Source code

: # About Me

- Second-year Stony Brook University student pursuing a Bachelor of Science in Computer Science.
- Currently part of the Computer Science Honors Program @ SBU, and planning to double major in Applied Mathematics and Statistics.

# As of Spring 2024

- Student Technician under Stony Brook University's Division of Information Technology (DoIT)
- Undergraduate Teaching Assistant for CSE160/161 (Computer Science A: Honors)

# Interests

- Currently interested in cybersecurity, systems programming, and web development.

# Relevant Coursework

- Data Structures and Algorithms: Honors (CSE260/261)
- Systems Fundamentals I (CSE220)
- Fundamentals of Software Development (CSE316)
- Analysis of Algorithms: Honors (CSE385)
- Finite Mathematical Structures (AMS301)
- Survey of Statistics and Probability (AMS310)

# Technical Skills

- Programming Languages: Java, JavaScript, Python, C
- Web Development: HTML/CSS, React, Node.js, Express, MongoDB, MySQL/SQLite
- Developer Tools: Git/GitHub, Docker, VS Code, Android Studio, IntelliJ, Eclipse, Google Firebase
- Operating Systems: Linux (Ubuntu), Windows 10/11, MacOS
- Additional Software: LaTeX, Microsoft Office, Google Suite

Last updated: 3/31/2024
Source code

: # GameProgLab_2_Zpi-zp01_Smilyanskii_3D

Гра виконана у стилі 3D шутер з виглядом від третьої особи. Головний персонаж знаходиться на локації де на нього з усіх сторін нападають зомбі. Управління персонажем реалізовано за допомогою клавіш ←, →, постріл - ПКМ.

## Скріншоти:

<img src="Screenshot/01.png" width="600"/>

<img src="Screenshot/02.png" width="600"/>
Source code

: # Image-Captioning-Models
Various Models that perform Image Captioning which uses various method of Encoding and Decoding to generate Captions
--
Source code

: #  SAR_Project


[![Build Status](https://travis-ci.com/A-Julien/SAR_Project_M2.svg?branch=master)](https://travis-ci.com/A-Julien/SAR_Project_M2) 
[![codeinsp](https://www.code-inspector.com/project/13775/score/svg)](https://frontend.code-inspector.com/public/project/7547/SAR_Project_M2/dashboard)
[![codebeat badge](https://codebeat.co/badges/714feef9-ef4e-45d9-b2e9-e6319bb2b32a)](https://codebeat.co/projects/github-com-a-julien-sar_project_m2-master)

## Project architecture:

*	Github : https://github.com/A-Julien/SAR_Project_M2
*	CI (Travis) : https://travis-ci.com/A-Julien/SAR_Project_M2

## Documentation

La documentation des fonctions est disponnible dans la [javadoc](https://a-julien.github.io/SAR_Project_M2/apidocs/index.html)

> **ABOUT THIS TASK**
Each line in the entries above that includes the string "Statistics" should be extracted.

> **EXERCISE ANSWER**
- Currently part of the Computer Science Honors Program @ SBU, and planning to double major in Applied Mathematics and Statistics.
- Survey of Statistics and Probability (AMS310)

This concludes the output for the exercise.